Today, we’re announcing amplification tuning in Amazon Bedrock, a new model customization capability that creates smarter, more cost-effective models that learn from feedback and deliver higher-quality outputs for specific business needs. Gain fine-tuning uses a feedback-based approach where models are iteratively improved based on reward signals, yielding an average 66% increase in accuracy over baseline models.

Amazon Bedrock automates the workflow of fine-tuning amplification and makes this advanced model fitting technique accessible to everyday developers without requiring deep machine learning (ML) knowledge or large labeled datasets.

How reinforcement fine-tuning works

Reinforcement fine-tuning is based on reinforcement learning principles to tackle a common problem: getting models to consistently produce outputs that align with business requirements and user preferences.

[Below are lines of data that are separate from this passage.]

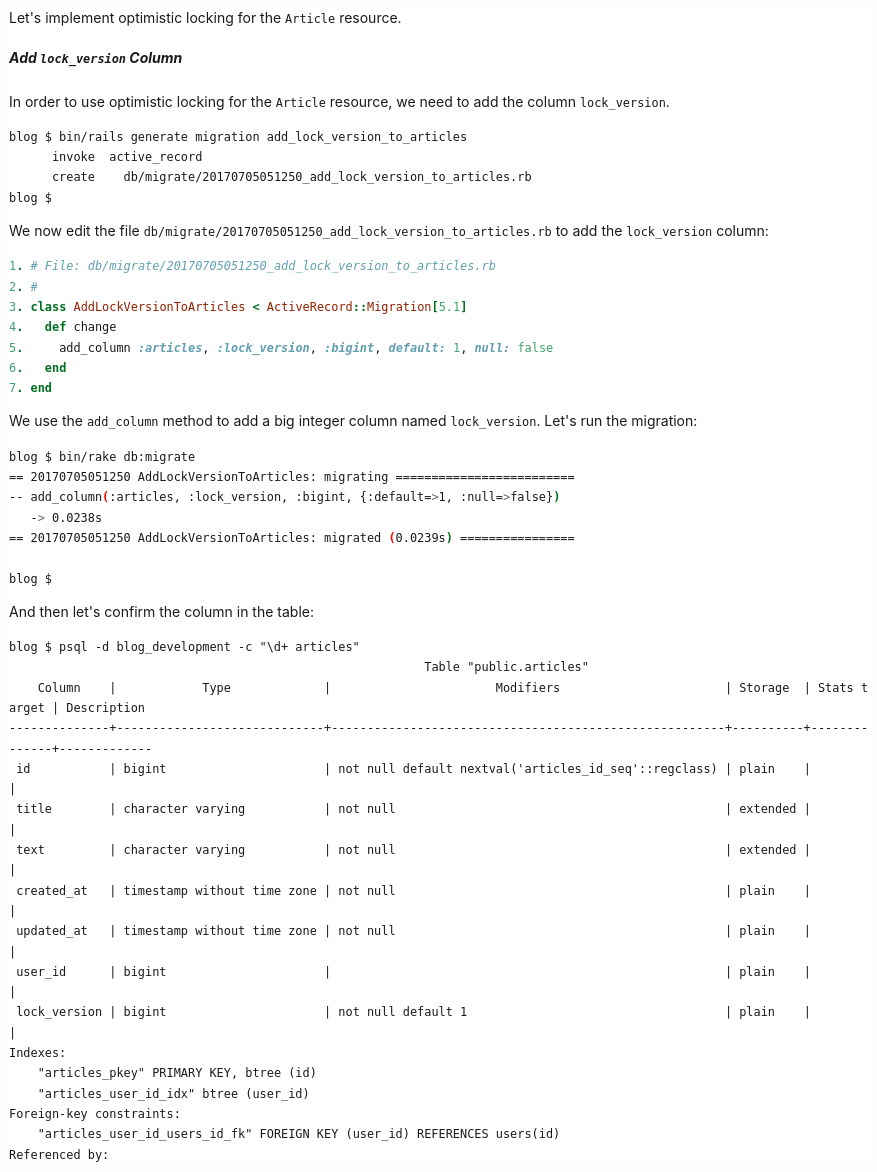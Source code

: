 Let's implement optimistic locking for the `Article` resource.

##### Add `lock_version` Column

In order to use optimistic locking for the `Article` resource, we need to add the column `lock_version`.

``` bash
blog $ bin/rails generate migration add_lock_version_to_articles
      invoke  active_record
      create    db/migrate/20170705051250_add_lock_version_to_articles.rb
blog $
```

We now edit the file `db/migrate/20170705051250_add_lock_version_to_articles.rb` to add the `lock_version` column:

``` ruby
1. # File: db/migrate/20170705051250_add_lock_version_to_articles.rb
2. #
3. class AddLockVersionToArticles < ActiveRecord::Migration[5.1]
4.   def change
5.     add_column :articles, :lock_version, :bigint, default: 1, null: false
6.   end
7. end
```

We use the `add_column` method to add a big integer column named `lock_version`. Let's run the migration:

``` bash
blog $ bin/rake db:migrate
== 20170705051250 AddLockVersionToArticles: migrating =========================
-- add_column(:articles, :lock_version, :bigint, {:default=>1, :null=>false})
   -> 0.0238s
== 20170705051250 AddLockVersionToArticles: migrated (0.0239s) ================

blog $
```

And then let's confirm the column in the table:

``` psql
blog $ psql -d blog_development -c "\d+ articles"
                                                          Table "public.articles"
    Column    |            Type             |                       Modifiers                       | Storage  | Stats target | Description 
--------------+-----------------------------+-------------------------------------------------------+----------+--------------+-------------
 id           | bigint                      | not null default nextval('articles_id_seq'::regclass) | plain    |              | 
 title        | character varying           | not null                                              | extended |              | 
 text         | character varying           | not null                                              | extended |              | 
 created_at   | timestamp without time zone | not null                                              | plain    |              | 
 updated_at   | timestamp without time zone | not null                                              | plain    |              | 
 user_id      | bigint                      |                                                       | plain    |              | 
 lock_version | bigint                      | not null default 1                                    | plain    |              | 
Indexes:
    "articles_pkey" PRIMARY KEY, btree (id)
    "articles_user_id_idx" btree (user_id)
Foreign-key constraints:
    "articles_user_id_users_id_fk" FOREIGN KEY (user_id) REFERENCES users(id)
Referenced by:
```

[Screenshot]: tmp/screenshots/failures_test_sign_up_happy_path.png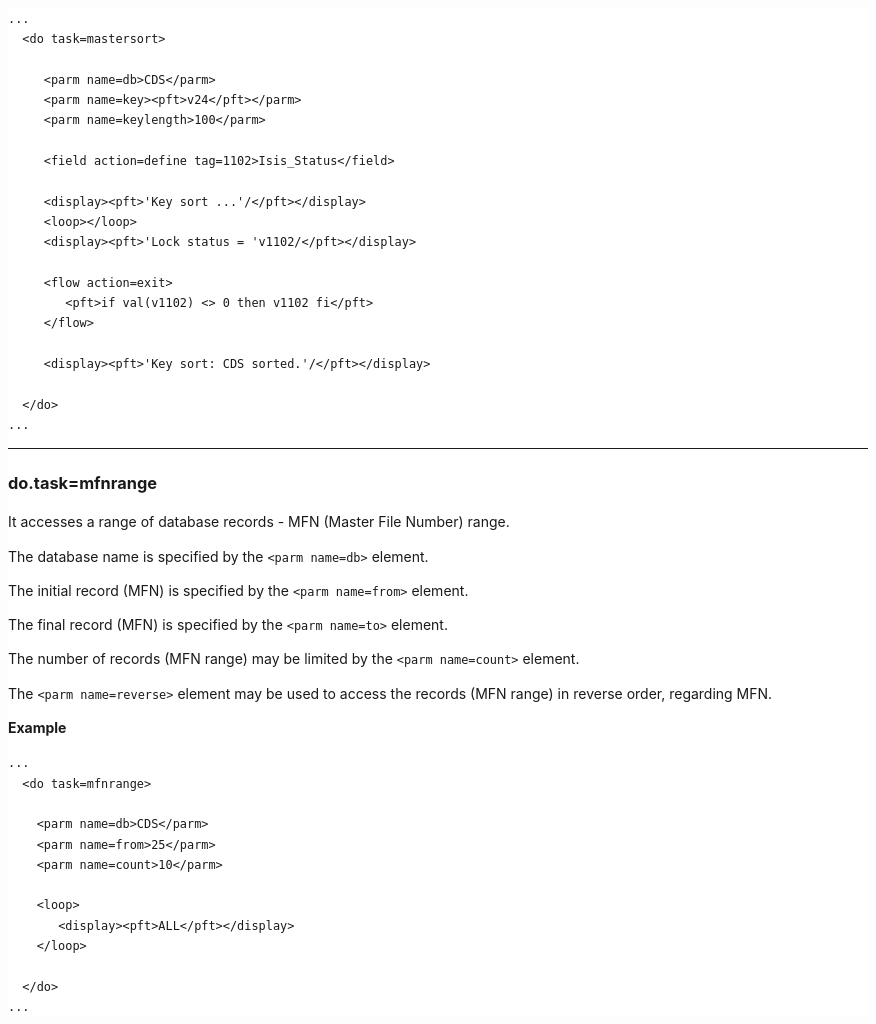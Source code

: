 

```language
...
  <do task=mastersort>

     <parm name=db>CDS</parm>
     <parm name=key><pft>v24</pft></parm>
     <parm name=keylength>100</parm>

     <field action=define tag=1102>Isis_Status</field>

     <display><pft>'Key sort ...'/</pft></display>
     <loop></loop>
     <display><pft>'Lock status = 'v1102/</pft></display>

     <flow action=exit>
        <pft>if val(v1102) <> 0 then v1102 fi</pft>
     </flow>

     <display><pft>'Key sort: CDS sorted.'/</pft></display>

  </do>
... 

```

----------


### do.task=mfnrange



It accesses a range of database records - MFN (Master File Number) range.

The database name is specified by the `<parm name=db>` element.

The initial record (MFN) is specified by the `<parm name=from>` element.

The final record (MFN) is specified by the `<parm name=to>` element.

The number of records (MFN range) may be limited by the `<parm name=count>` element.

The `<parm name=reverse>` element may be used to access the records (MFN range) in reverse order, regarding MFN.


**Example**


```language
...
  <do task=mfnrange>

    <parm name=db>CDS</parm>
    <parm name=from>25</parm>
    <parm name=count>10</parm>

    <loop>
       <display><pft>ALL</pft></display>
    </loop>

  </do>
...
```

While traditional fine-tuning requires large, labeled data sets and expensive human annotations, gain fine-tuning takes a different approach. Instead of learning from fixed examples, it uses reward functions to evaluate and judge which answers are considered good for specific business use cases. This teaches models to understand what creates a quality response without the need for massive amounts of pre-labeled training data, making advanced model fitting in Amazon Bedrock more accessible and cost-effective.

Here are the benefits of using gain fine-tuning in Amazon Bedrock:

  • Easy to use – Amazon Bedrock automates much of the complexity, making amplification tuning more accessible to developers building AI applications. Models can be trained using existing Amazon Bedrock APIs or by uploading datasets as training data, eliminating the need for labeled datasets or infrastructure setup.
  • Better model performance – Fine-tuning the gain improves model accuracy by an average of 66% over baseline models, enabling cost and performance optimization by training smaller, faster, and more efficient model variants. It works with the Amazon Nova 2 Lite model, improving quality and price performance for specific business needs, with support for other models coming soon.
  • Security – Data remains in a secure AWS environment throughout the customization process, mitigating security and compliance concerns.

This feature supports two complementary approaches that provide flexibility for optimizing models:

  • Reinforcement learning with verifiable rewards (RLVR) uses rule-based comparators for objective tasks such as code generation or mathematical reasoning.
  • Reinforcement Learning from AI Feedback (RLAIF) employees make judgments based on artificial intelligence for subjective tasks such as following guidelines or moderating content.

We start fine-tuning the boost in Amazon Bedrock

Let’s walk through creating a gain fine-tuning task.

First, I access the Amazon Bedrock console. I then navigate to Custom models page. i choose Create and then choose Fine tuning of reinforcement.

I’ll start by entering a name for this customization job and then selecting my base model. It supports Amazon Nova 2 Lite gain fine-tuning at launch, and support for other models will be available soon.

Next, I need to provide training data. I can use my saved recall logs directly, eliminating the need to upload separate datasets. I can also upload new JSONL files or select existing datasets from Amazon Simple Storage Service (Amazon S3). Fine-tuning the gain automatically validates my training dataset and supports the OpenAI Chat Completions data format. If I provide invoke logs in invoke or converse format to Amazon Bedrock, Amazon Bedrock automatically converts them to Chat Completions format.

The reward function setup is where I define what constitutes a good response. I have two options here. For objective tasks, I can choose Custom code and write custom Python code that runs through AWS Lambda functions. For a more subjective evaluation, I can choose A model as a judge use foundational models (FM) as referees by providing evaluation guidelines.

I choose here Custom codeand I create a new Lambda function or use an existing function as a reward. I can start with one of the templates provided and adapt it to my specific needs.

I can optionally modify default hyperparameters such as learning rate, batch size, and epochs.

For better security, I can configure virtual private cloud (VPC) settings and AWS Key Management Service (AWS KMS) encryption to meet my organization’s compliance requirements. Then I will choose Create to start the model fitting task.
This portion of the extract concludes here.